■ **Task requirements**
The answer must consist of each line below that contains the string "foreigners".

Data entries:

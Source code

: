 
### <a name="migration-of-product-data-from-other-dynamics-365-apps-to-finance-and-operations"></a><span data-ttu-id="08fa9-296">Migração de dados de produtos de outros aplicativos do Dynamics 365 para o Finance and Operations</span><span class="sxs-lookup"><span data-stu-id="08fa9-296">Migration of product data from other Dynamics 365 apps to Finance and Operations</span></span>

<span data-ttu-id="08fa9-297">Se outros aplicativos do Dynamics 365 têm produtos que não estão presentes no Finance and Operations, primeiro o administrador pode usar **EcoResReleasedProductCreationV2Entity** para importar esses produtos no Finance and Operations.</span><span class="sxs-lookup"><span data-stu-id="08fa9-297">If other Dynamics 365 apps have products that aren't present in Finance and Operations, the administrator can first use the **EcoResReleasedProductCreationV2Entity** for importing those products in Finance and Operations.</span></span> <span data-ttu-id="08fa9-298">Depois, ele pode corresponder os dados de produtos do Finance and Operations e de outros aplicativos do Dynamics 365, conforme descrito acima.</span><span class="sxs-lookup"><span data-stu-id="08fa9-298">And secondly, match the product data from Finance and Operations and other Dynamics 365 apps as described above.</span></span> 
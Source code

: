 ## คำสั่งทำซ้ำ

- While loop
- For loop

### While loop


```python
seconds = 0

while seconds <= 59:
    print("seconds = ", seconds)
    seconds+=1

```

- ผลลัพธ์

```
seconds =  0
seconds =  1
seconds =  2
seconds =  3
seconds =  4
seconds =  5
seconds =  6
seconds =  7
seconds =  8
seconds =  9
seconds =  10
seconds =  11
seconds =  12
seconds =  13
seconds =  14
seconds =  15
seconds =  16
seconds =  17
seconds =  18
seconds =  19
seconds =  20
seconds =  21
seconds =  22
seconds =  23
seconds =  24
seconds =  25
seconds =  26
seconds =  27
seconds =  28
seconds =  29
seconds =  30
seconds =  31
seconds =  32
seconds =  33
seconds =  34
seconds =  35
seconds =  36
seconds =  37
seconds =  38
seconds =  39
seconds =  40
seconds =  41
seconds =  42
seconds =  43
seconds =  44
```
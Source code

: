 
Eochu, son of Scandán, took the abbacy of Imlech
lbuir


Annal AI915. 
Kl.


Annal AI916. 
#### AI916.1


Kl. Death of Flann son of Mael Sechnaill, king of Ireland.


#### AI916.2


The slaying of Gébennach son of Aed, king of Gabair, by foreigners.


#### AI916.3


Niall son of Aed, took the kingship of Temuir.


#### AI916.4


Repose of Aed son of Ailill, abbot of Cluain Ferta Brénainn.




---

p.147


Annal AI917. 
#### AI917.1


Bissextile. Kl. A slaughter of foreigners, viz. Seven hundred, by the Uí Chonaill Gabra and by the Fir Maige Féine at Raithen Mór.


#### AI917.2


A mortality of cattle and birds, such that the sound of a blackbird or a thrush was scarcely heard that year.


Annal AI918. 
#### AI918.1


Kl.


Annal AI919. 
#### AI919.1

■ **Response to this task**
The slaying of Gébennach son of Aed, king of Gabair, by foreigners.
Bissextile. Kl. A slaughter of foreigners, viz. Seven hundred, by the Uí Chonaill Gabra and by the Fir Maige Féine at Raithen Mór.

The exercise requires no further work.